Wilcox unlocked several other cabinets and drawers, many filled to the brim with more rock samples. As he opened the last cabinet, several stuffed animals came tumbling out.
“I also have a stuffed animal collection of, well these are dinosaurs, but I have others,” Wilcox said, laughing as he pulled several plush critters out of the bottom cabinet. He described his most recent find, a 500 million year old multicellular predator from the Paleozoic Pals line. “I just got the newest one too. I bought it at a conference last week, and people were like, ‘Oh, did you get that for your kids?’ And I was like, ‘Yeah, for my kids, definitely.’” Wilcox said while laughing.

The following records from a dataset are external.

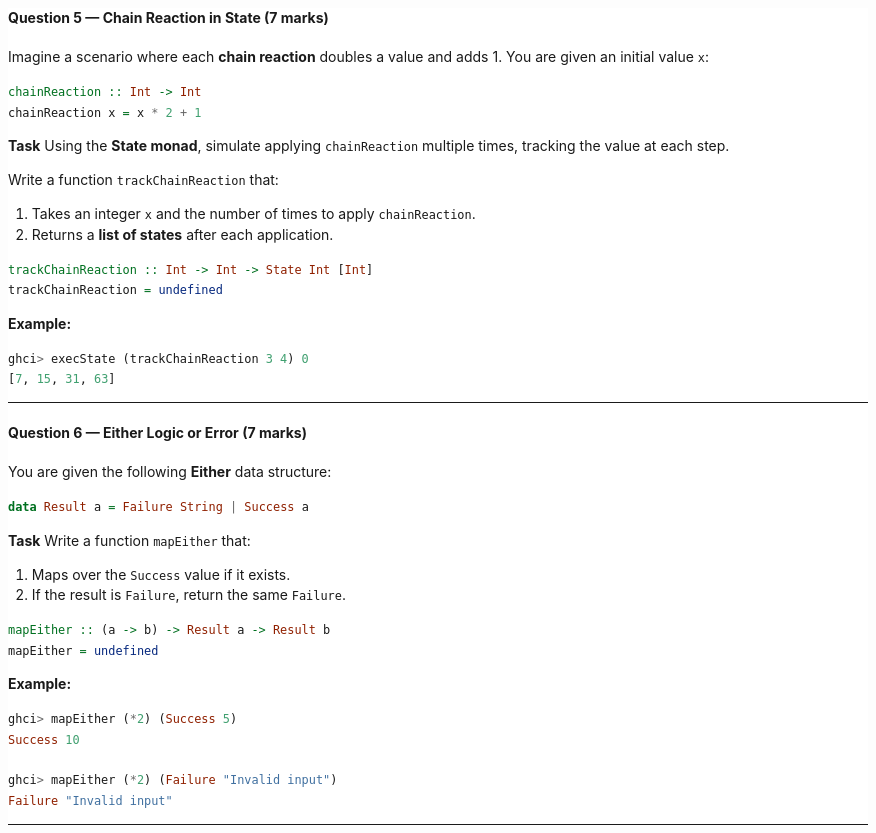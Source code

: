 
#### **Question 5 — Chain Reaction in State** (**7 marks**)

Imagine a scenario where each **chain reaction** doubles a value and adds 1. You are given an initial value `x`:

```haskell
chainReaction :: Int -> Int
chainReaction x = x * 2 + 1
```

**Task**
Using the **State monad**, simulate applying `chainReaction` multiple times, tracking the value at each step.

Write a function `trackChainReaction` that:

1. Takes an integer `x` and the number of times to apply `chainReaction`.
2. Returns a **list of states** after each application.

```haskell
trackChainReaction :: Int -> Int -> State Int [Int]
trackChainReaction = undefined
```

**Example:**

```haskell
ghci> execState (trackChainReaction 3 4) 0
[7, 15, 31, 63]
```

---

#### **Question 6 — Either Logic or Error** (**7 marks**)

You are given the following **Either** data structure:

```haskell
data Result a = Failure String | Success a
```

**Task**
Write a function `mapEither` that:

1. Maps over the `Success` value if it exists.
2. If the result is `Failure`, return the same `Failure`.

```haskell
mapEither :: (a -> b) -> Result a -> Result b
mapEither = undefined
```

**Example:**

```haskell
ghci> mapEither (*2) (Success 5)
Success 10

ghci> mapEither (*2) (Failure "Invalid input")
Failure "Invalid input"
```

---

He entered another storage room in the lab, containing even more rocks. This time the rocks were from his personal collection he has built over the years.
“I don’t know what to do, I just like to collect rocks. I just like to have them. I like to collect rocks and bring them home. I mean, they looked so pretty. How can you not want these right?” Wilcox said, admiring this small part of his collection. “They’re just sitting there waiting, begging to be collected. You had to take them,” Wilcox said.
Wilcox finished his rounds, cutting off the lights and re-locking the doors to the labs. He almost forgot to turn off the coffee pot in one of the classrooms, which he uses to brew his students coffee every morning for his 8 a.m. courses.